The relation of an inverse problem to a direct problem is the like the relation of Jeopardy to an ordinary game show.
The function
pnorm
answers the question
Question: What is the lower tail area to the left of a?where the . . . indicates the other arguments that specify the mean and standard deviation of the normal distribution in question.
Answer:pnorm
(a, . . . )
Conversely, the function
qnorm
finds the question that has a specified probability as the
answer.
Question: What is a such that the lower tail area to the left of a is equal to p (the p-th quantile of the distribution)?where the . . . indicates the other arguments that specify the mean and standard deviation of the normal distribution in question.
Answer:qnorm
(p, . . . )
All of the following questions have the same answer.
Question: What is a such that the lower tail area to the left of a is equal to p?
Question: What is a such that the upper tail area to the right of a is equal to 1 - p?
Question: What is the p-th quantile?
Question: What is the 100p-th percentile?
Answer:qnorm
(p, . . . )
For example, for a normal distribution with mean 50 and standard deviation 20,
Question: What is a such that the lower tail area to the left of a is equal to 0.65?
Question: What is a such that the upper tail area to the right of a is equal to 0.35?

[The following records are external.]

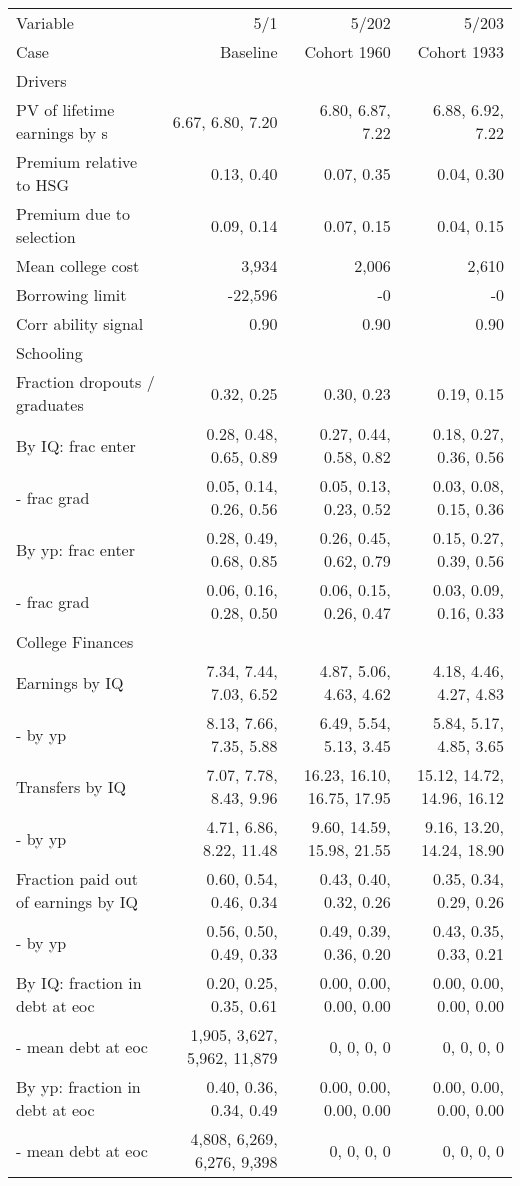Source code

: \begin{tabular}{lrrr}
\hline
Variable & 5/1  & 5/202  & 5/203  \\ 
Case & Baseline  & Cohort 1960  & Cohort 1933  \\ 
Drivers &   &   &   \\ 
PV of lifetime earnings by s & 6.67, 6.80, 7.20  & 6.80, 6.87, 7.22  & 6.88, 6.92, 7.22  \\ 
Premium relative to HSG & 0.13, 0.40  & 0.07, 0.35  & 0.04, 0.30  \\ 
Premium due to selection & 0.09, 0.14  & 0.07, 0.15  & 0.04, 0.15  \\ 
Mean college cost & 3,934  & 2,006  & 2,610  \\ 
Borrowing limit & -22,596  & -0  & -0  \\ 
Corr ability signal & 0.90  & 0.90  & 0.90  \\ 
\hline
Schooling &   &   &   \\ 
Fraction dropouts / graduates & 0.32, 0.25  & 0.30, 0.23  & 0.19, 0.15  \\ 
By IQ: frac enter & 0.28, 0.48, 0.65, 0.89  & 0.27, 0.44, 0.58, 0.82  & 0.18, 0.27, 0.36, 0.56  \\ 
- frac grad & 0.05, 0.14, 0.26, 0.56  & 0.05, 0.13, 0.23, 0.52  & 0.03, 0.08, 0.15, 0.36  \\ 
By yp: frac enter & 0.28, 0.49, 0.68, 0.85  & 0.26, 0.45, 0.62, 0.79  & 0.15, 0.27, 0.39, 0.56  \\ 
- frac grad & 0.06, 0.16, 0.28, 0.50  & 0.06, 0.15, 0.26, 0.47  & 0.03, 0.09, 0.16, 0.33  \\ 
\hline
College Finances &   &   &   \\ 
Earnings by IQ & 7.34, 7.44, 7.03, 6.52  & 4.87, 5.06, 4.63, 4.62  & 4.18, 4.46, 4.27, 4.83  \\ 
- by yp & 8.13, 7.66, 7.35, 5.88  & 6.49, 5.54, 5.13, 3.45  & 5.84, 5.17, 4.85, 3.65  \\ 
Transfers by IQ & 7.07, 7.78, 8.43, 9.96  & 16.23, 16.10, 16.75, 17.95  & 15.12, 14.72, 14.96, 16.12  \\ 
- by yp & 4.71, 6.86, 8.22, 11.48  & 9.60, 14.59, 15.98, 21.55  & 9.16, 13.20, 14.24, 18.90  \\ 
Fraction paid out of earnings by IQ & 0.60, 0.54, 0.46, 0.34  & 0.43, 0.40, 0.32, 0.26  & 0.35, 0.34, 0.29, 0.26  \\ 
- by yp & 0.56, 0.50, 0.49, 0.33  & 0.49, 0.39, 0.36, 0.20  & 0.43, 0.35, 0.33, 0.21  \\ 
By IQ: fraction in debt at eoc & 0.20, 0.25, 0.35, 0.61  & 0.00, 0.00, 0.00, 0.00  & 0.00, 0.00, 0.00, 0.00  \\ 
- mean debt at eoc & 1,905, 3,627, 5,962, 11,879  & 0, 0, 0, 0  & 0, 0, 0, 0  \\ 
By yp: fraction in debt at eoc & 0.40, 0.36, 0.34, 0.49  & 0.00, 0.00, 0.00, 0.00  & 0.00, 0.00, 0.00, 0.00  \\ 
- mean debt at eoc & 4,808, 6,269, 6,276, 9,398  & 0, 0, 0, 0  & 0, 0, 0, 0  \\ 
\hline
\end{tabular}%
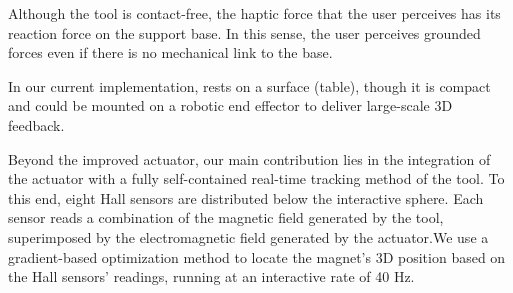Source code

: Although the tool is contact-free, the haptic force that the user perceives has its reaction force on the support base. In this sense, the user perceives grounded forces even if there is no mechanical link to the base.

In our current implementation, \omniUIST rests on a surface (\eg table), though it is compact and could be mounted on a robotic end effector to deliver large-scale 3D feedback. 

Beyond the improved actuator, our main contribution lies in the integration of the \omniUIST actuator with a fully self-contained real-time tracking method of the tool. To this end, eight Hall sensors are distributed below the interactive sphere. Each sensor reads a combination of the magnetic field generated by the tool, superimposed by the electromagnetic field generated by the actuator.We use a gradient-based optimization method to locate the magnet's 3D position based on the Hall sensors' readings, running at an interactive rate of 40 Hz.

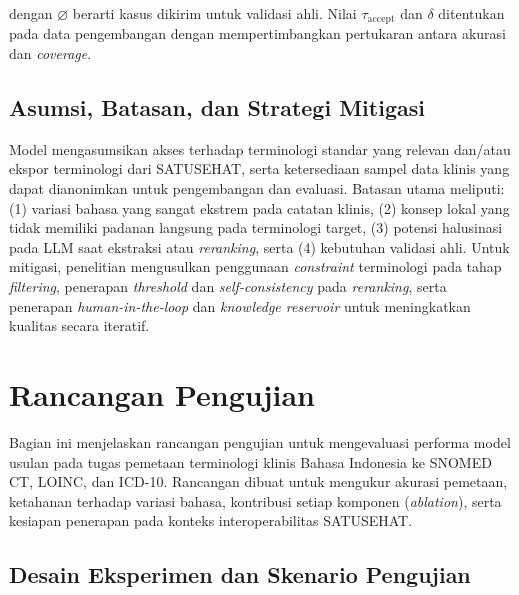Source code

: dengan $\varnothing$ berarti kasus dikirim untuk validasi ahli. Nilai $\tau_{\mathrm{accept}}$ dan $\delta$ ditentukan pada data pengembangan dengan mempertimbangkan pertukaran antara akurasi dan \textit{coverage}.


\subsection{Asumsi, Batasan, dan Strategi Mitigasi}

Model mengasumsikan akses terhadap terminologi standar yang relevan dan/atau ekspor terminologi dari SATUSEHAT, serta ketersediaan sampel data klinis yang dapat dianonimkan untuk pengembangan dan evaluasi. Batasan utama meliputi: (1) variasi bahasa yang sangat ekstrem pada catatan klinis, (2) konsep lokal yang tidak memiliki padanan langsung pada terminologi target, (3) potensi halusinasi pada LLM saat ekstraksi atau \textit{reranking}, serta (4) kebutuhan validasi ahli. Untuk mitigasi, penelitian mengusulkan penggunaan \textit{constraint} terminologi pada tahap \textit{filtering}, penerapan \textit{threshold} dan \textit{self-consistency} pada \textit{reranking}, serta penerapan \textit{human-in-the-loop} dan \textit{knowledge reservoir} untuk meningkatkan kualitas secara iteratif.

\section{Rancangan Pengujian}

Bagian ini menjelaskan rancangan pengujian untuk mengevaluasi performa model usulan pada tugas pemetaan terminologi klinis Bahasa Indonesia ke SNOMED CT, LOINC, dan ICD-10. Rancangan dibuat untuk mengukur akurasi pemetaan, ketahanan terhadap variasi bahasa, kontribusi setiap komponen (\textit{ablation}), serta kesiapan penerapan pada konteks interoperabilitas SATUSEHAT.

\subsection{Desain Eksperimen dan Skenario Pengujian}

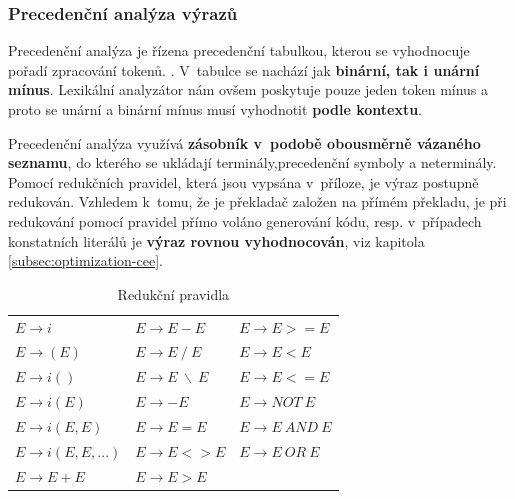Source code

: \subsubsection{Precedenční analýza výrazů}

Precedenční analýza je řízena precedenční tabulkou, kterou se vyhodnocuje pořadí zpracování tokenů.
. V~tabulce se nachází jak \textbf{binární, tak i unární mínus}. Lexikální analyzátor nám ovšem poskytuje pouze jeden token mínus a proto se unární a binární mínus musí vyhodnotit \textbf{podle kontextu}.

Precedenční analýza využívá \textbf{zásobník v~podobě obousměrně vázaného seznamu}, do kterého se ukládají terminály,precedenční symboly a neterminály. Pomocí redukčních pravidel, která jsou vypsána v~příloze, je výraz postupně redukován.
Vzhledem k~tomu, že je překladač založen na přímém překladu, je při redukování pomocí pravidel přímo voláno generování kódu, resp. v~případech konstatních literálů je \textbf{výraz rovnou vyhodnocován}, viz kapitola \ref{subsec:optimization-cee}.

\begin{table}[!htbp]
    \centering
    \label{tabul:prav}
    \caption{Redukční pravidla}
    \begin{tabular}{lll}
        $E \to i$ & $E \to E - E$ & $E \to E >= E$\\
        $E \to (E)$ & $E \to E ~ / ~ E$ & $E \to E < E$\\
        $E \to i()$ & $E \to E ~ \backslash ~ E$ & $E \to E <= E$\\
        $E \to i(E)$ & $E \to - E$ & $E \to NOT ~ E$\\
        $E \to i(E, E)$ & $E \to E = E$ & $E \to E ~ AND ~ E$\\
        $E \to i(E, E, ...)$ & $E \to E <> E$ & $E \to E ~ OR ~ E$\\
        $E \to E + E$ & $E \to E > E$\\
    \end{tabular}
\end{table}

Question: What is the 0.65 quantile?
Question: What is the 65-th percentile?
Answer:qnorm
(0.65, 50, 20)
Note especially that in forward problems first you do the look-up
and then you apply the complement rule 1 - pnorm( . . . )
.
But in backward problems first you apply the complement rule
and then you do the lookup
Question: What is a such that the upper tail area to the right of a is equal to 0.35?
Answer:qnorm
(1 - 0.35, 50, 20)
If you find yourself doing 1 - qnorm( . . .)
, stop!
That never makes sense. The argument of qnorm
is
a probability. It makes sense to supply one minus the argument.
The result of qnorm
is
a not a probability. It never makes sense to calculate
one minus the result.